Il report del WWF parla di un innalzamento di temperatura medio, nelle zone in corrispondenza dei ghiacciai (Himalaya, Alaska, Alpi e Patagonia, ad esempio) doppio rispetto a quello di altre aree del pianeta. La temperatura media in Antartide è cresciuta di 3°C ogni anno negli ultimi 50 anni. La superficie ghiacciata dell’Artico si riduce, secondo l’ultimo rapporto dell’IPCC (l’Intergovernmental Panel on Climate Change) di circa il 4% ogni anno. Sulle Alpi, solo per fare un esempio a noi vicino, la superficie dei ghiacciai è passata dai 519 chilometri quadrati del 1962 ai 368 attuali, con un riduzione del 40% circa. Anche il permafrost, il terreno ghiacciato che si trova in alcune regioni artiche, si sta riducendo, ed è stato osservato che il suo scioglimento libera in atmosfera metano e anidride carbonica, entrambi gas a effetto serra.

Da Roma, dove da domani si svolgerà un vertice sui legami fra cambiamenti climatici e modelli di sviluppo economico, è arrivato l’appello di Annamaria Procacci, consigliera nazionale dell’Enpa: “fate bene, fate presto. La febbre del pianeta non può attendere. Le politiche miopi, gli attendismi, gli espedienti rischiano di affossare gli obiettivi, sia pure limitati, del Protocollo di Kyoto, pregiudicando la vita di tanti, umani e non umani. E tanti, umani e non umani, stanno già pagando il prezzo del surriscaldamento globale.

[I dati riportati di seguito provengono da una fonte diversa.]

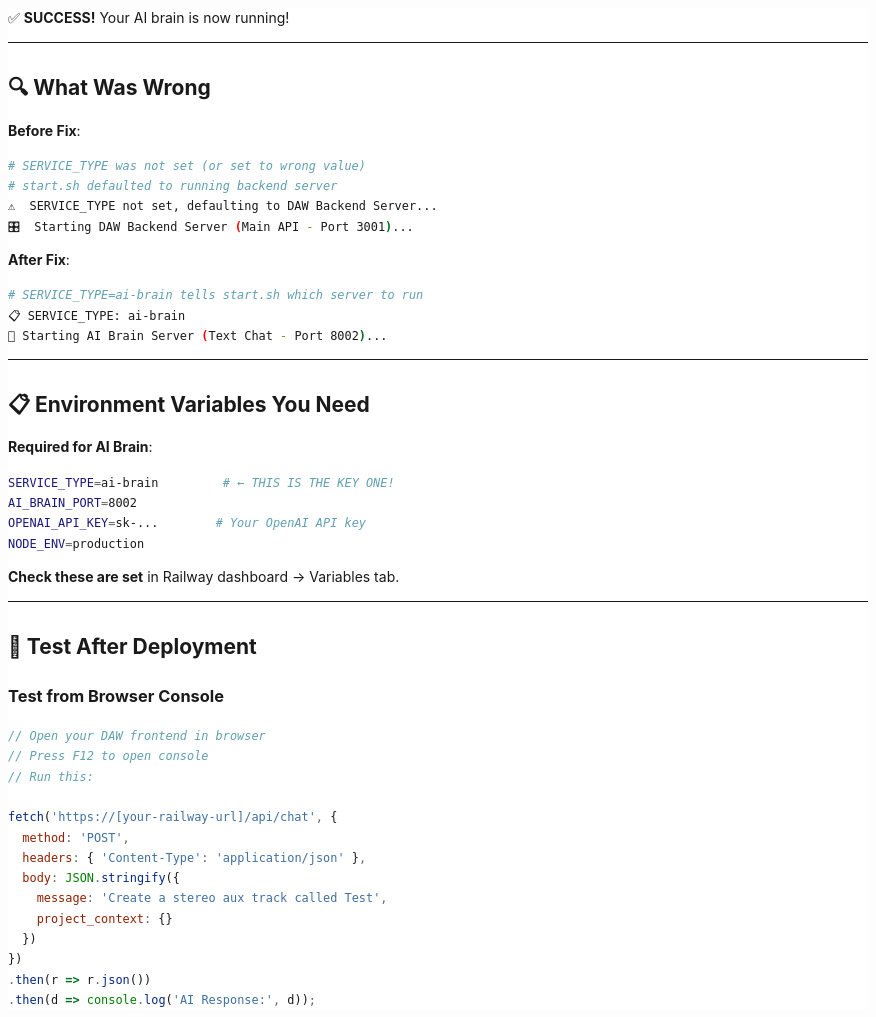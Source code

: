 ✅ **SUCCESS!** Your AI brain is now running!

---

## 🔍 What Was Wrong

**Before Fix**:
```bash
# SERVICE_TYPE was not set (or set to wrong value)
# start.sh defaulted to running backend server
⚠️  SERVICE_TYPE not set, defaulting to DAW Backend Server...
🎛️  Starting DAW Backend Server (Main API - Port 3001)...
```

**After Fix**:
```bash
# SERVICE_TYPE=ai-brain tells start.sh which server to run
📋 SERVICE_TYPE: ai-brain
🧠 Starting AI Brain Server (Text Chat - Port 8002)...
```

---

## 📋 Environment Variables You Need

**Required for AI Brain**:
```bash
SERVICE_TYPE=ai-brain         # ← THIS IS THE KEY ONE!
AI_BRAIN_PORT=8002
OPENAI_API_KEY=sk-...        # Your OpenAI API key
NODE_ENV=production
```

**Check these are set** in Railway dashboard → Variables tab.

---

## 🧪 Test After Deployment

### Test from Browser Console

```javascript
// Open your DAW frontend in browser
// Press F12 to open console
// Run this:

fetch('https://[your-railway-url]/api/chat', {
  method: 'POST',
  headers: { 'Content-Type': 'application/json' },
  body: JSON.stringify({
    message: 'Create a stereo aux track called Test',
    project_context: {}
  })
})
.then(r => r.json())
.then(d => console.log('AI Response:', d));
```
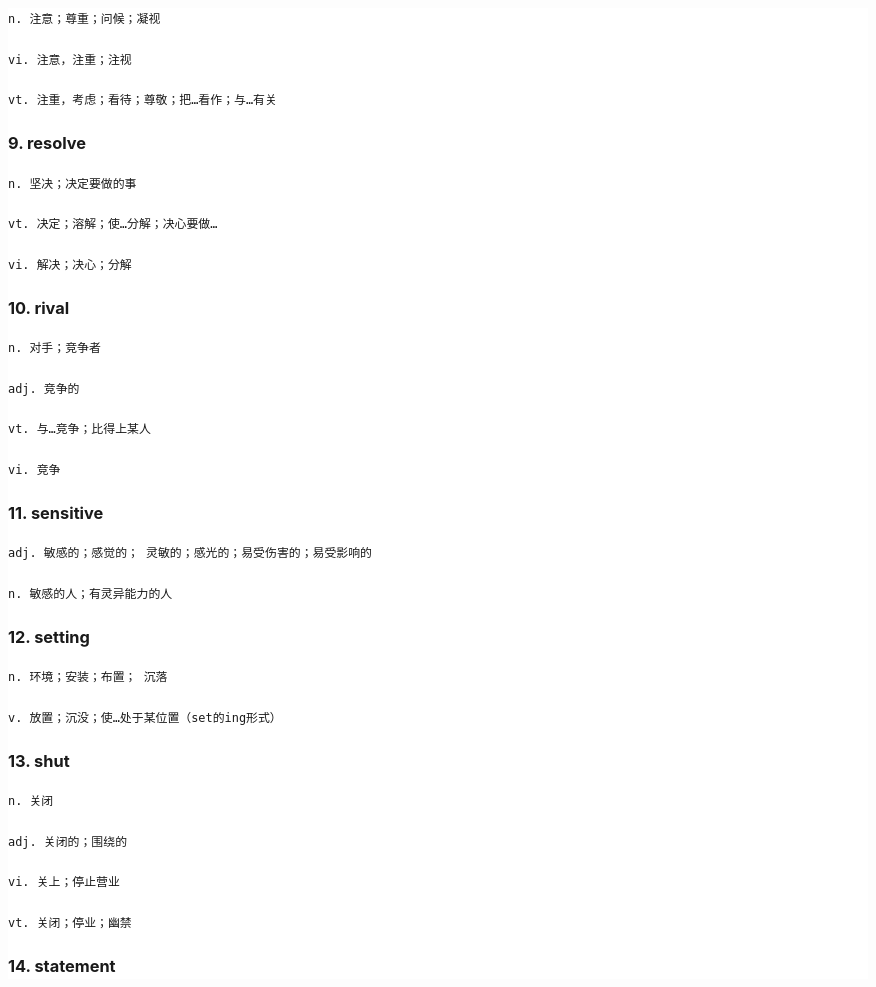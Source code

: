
 ```
n. 注意；尊重；问候；凝视

vi. 注意，注重；注视

vt. 注重，考虑；看待；尊敬；把…看作；与…有关
```
### 9. resolve

```
n. 坚决；决定要做的事

vt. 决定；溶解；使…分解；决心要做…

vi. 解决；决心；分解
```
### 10. rival

```
n. 对手；竞争者

adj. 竞争的

vt. 与…竞争；比得上某人

vi. 竞争
```
### 11. sensitive

```
adj. 敏感的；感觉的； 灵敏的；感光的；易受伤害的；易受影响的

n. 敏感的人；有灵异能力的人
```
### 12. setting

```
n. 环境；安装；布置； 沉落

v. 放置；沉没；使…处于某位置（set的ing形式）
```
### 13. shut

```
n. 关闭

adj. 关闭的；围绕的

vi. 关上；停止营业

vt. 关闭；停业；幽禁
```
### 14. statement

Occorre agire a 360 gradi contro tutte le cause di questa epocale emergenza”. Occorre, ha poi aggiunto Annamaria Procacci, “ridiscutere modelli economici e produttivi, e stili di vita che stravolgono il pianeta, quelli del mondo occidentale che i Paesi emergenti, tra cui Cina, India e Brasile, stanno adottando in modo massiccio”.

Il tema dei cambiamenti climatici diventa quindi anche la ridiscussione delle abitudini della popolazione mondiale, a partire da ogni aspetto della vita quotidiana. Persino l’alimentazione è un aspetto per nulla trascurabile, se si considera che il consumo di carne, ricorda ancora Annamaria Procacci citando i dati della Fao e il rapporto Liverick del 2011, è “destinato a crescere del 73% entro il 2050, raggiungendo 465 milioni di tonnellate l’anno”, con conseguente “forte incremento dei sistemi di allevamento intensivo su larga scala”, che a loro volta comportano “la deforestazione, lo sterminio della biodiversità, il rilascio in atmosfera di enormi quantità di anidride carbonica, la progressiva desertificazione dei terreni”. “Se vogliamo uscire dalla morsa dell’avvelenamento del Pianeta e del surriscaldamento globale” ha concluso la consigliera Enpa “occorrono coscienza e coraggio, e una riconciliazione con le altre specie, superando la vana presunzione di poter essere i dominatori del Pianeta”.

Lo scrittore Kurt Vonnegut, in una conferenza a Indianapolis, scrisse, con la consueta verve: “cosa possiamo fare per il riscaldamento globale? Possiamo spegnere la luce, immagino, ma vi prego di non farlo. Io non riesco a immaginare in che modo si possano riparare i danni all’atmosfera. Ormai è troppo tardi”.

Era il 2007, sono passati quasi dieci anni e per “riparare i danni all’atmosfera” si è fatto davvero molto poco. Occorre fare in modo che le cose cambino, d’ora in avanti, sperando però, al contempo, che Kurt, nel dire che ormai è tardi, non avesse ragione.